● **Try it**
With the pictures set aside, write out all of the data exactly as it stands.

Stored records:
----------------

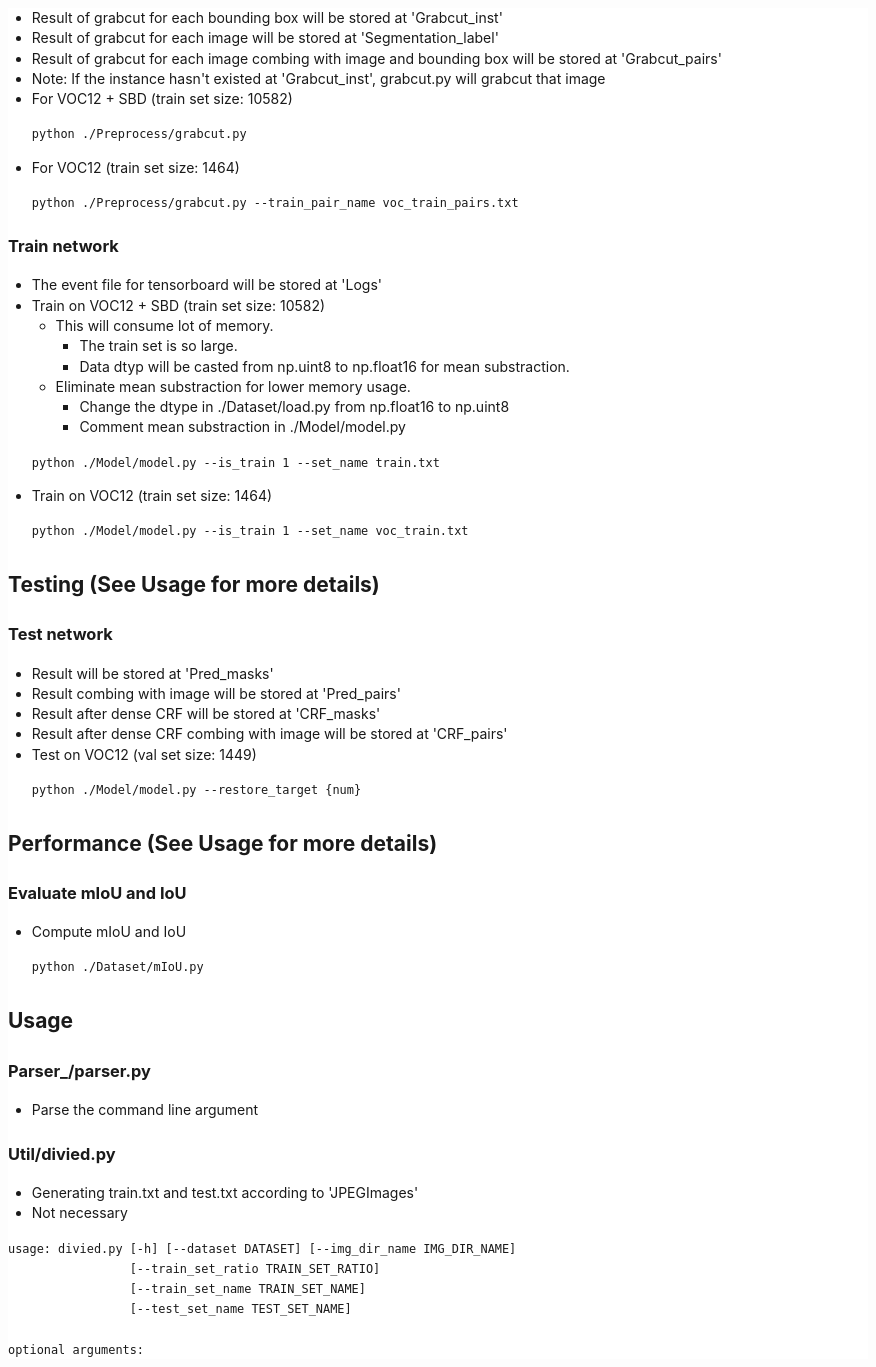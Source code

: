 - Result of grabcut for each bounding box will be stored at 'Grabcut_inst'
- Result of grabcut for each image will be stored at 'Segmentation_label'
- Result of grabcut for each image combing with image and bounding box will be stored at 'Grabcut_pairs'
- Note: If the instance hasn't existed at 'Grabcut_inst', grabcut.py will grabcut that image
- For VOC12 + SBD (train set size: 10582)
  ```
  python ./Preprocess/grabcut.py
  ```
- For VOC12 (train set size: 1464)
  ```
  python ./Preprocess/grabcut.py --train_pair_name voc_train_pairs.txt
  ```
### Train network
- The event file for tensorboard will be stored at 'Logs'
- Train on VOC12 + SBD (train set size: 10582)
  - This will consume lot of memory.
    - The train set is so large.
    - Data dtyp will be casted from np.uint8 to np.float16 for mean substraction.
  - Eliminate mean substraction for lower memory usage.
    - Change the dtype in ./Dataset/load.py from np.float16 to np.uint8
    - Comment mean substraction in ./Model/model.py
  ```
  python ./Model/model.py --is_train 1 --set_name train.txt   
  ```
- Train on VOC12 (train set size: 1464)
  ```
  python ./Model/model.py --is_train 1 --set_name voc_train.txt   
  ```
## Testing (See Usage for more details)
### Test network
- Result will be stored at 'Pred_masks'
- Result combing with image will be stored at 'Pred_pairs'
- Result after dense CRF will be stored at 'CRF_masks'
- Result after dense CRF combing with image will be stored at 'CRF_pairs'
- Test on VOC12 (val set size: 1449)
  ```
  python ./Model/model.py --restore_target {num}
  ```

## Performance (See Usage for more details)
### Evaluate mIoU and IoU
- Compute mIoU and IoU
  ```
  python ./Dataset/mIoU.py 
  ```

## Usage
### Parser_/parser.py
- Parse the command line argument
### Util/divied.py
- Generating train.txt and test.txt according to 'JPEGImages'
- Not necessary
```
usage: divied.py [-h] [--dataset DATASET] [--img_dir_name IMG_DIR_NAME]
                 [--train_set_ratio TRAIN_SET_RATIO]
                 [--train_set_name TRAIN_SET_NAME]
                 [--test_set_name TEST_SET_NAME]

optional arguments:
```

----------------

● **Task solution**
Source code

: - Result of grabcut for each bounding box will be stored at 'Grabcut_inst'
- Result of grabcut for each image will be stored at 'Segmentation_label'
- Result of grabcut for each image combing with image and bounding box will be stored at 'Grabcut_pairs'
- Note: If the instance hasn't existed at 'Grabcut_inst', grabcut.py will grabcut that image
- For VOC12 + SBD (train set size: 10582)
  ```
  python ./Preprocess/grabcut.py
  ```
- For VOC12 (train set size: 1464)
  ```
  python ./Preprocess/grabcut.py --train_pair_name voc_train_pairs.txt
  ```
### Train network
- The event file for tensorboard will be stored at 'Logs'
- Train on VOC12 + SBD (train set size: 10582)
  - This will consume lot of memory.
    - The train set is so large.
    - Data dtyp will be casted from np.uint8 to np.float16 for mean substraction.
  - Eliminate mean substraction for lower memory usage.
    - Change the dtype in ./Dataset/load.py from np.float16 to np.uint8
    - Comment mean substraction in ./Model/model.py
  ```
  python ./Model/model.py --is_train 1 --set_name train.txt   
  ```
- Train on VOC12 (train set size: 1464)
  ```
  python ./Model/model.py --is_train 1 --set_name voc_train.txt   
  ```
## Testing (See Usage for more details)
### Test network
- Result will be stored at 'Pred_masks'
- Result combing with image will be stored at 'Pred_pairs'
- Result after dense CRF will be stored at 'CRF_masks'
- Result after dense CRF combing with image will be stored at 'CRF_pairs'
- Test on VOC12 (val set size: 1449)
  ```
  python ./Model/model.py --restore_target {num}
  ```

## Performance (See Usage for more details)
### Evaluate mIoU and IoU
- Compute mIoU and IoU
  ```
  python ./Dataset/mIoU.py 
  ```

## Usage
### Parser_/parser.py
- Parse the command line argument
### Util/divied.py
- Generating train.txt and test.txt according to 'JPEGImages'
- Not necessary
```
usage: divied.py [-h] [--dataset DATASET] [--img_dir_name IMG_DIR_NAME]
                 [--train_set_ratio TRAIN_SET_RATIO]
                 [--train_set_name TRAIN_SET_NAME]
                 [--test_set_name TEST_SET_NAME]

optional arguments:
```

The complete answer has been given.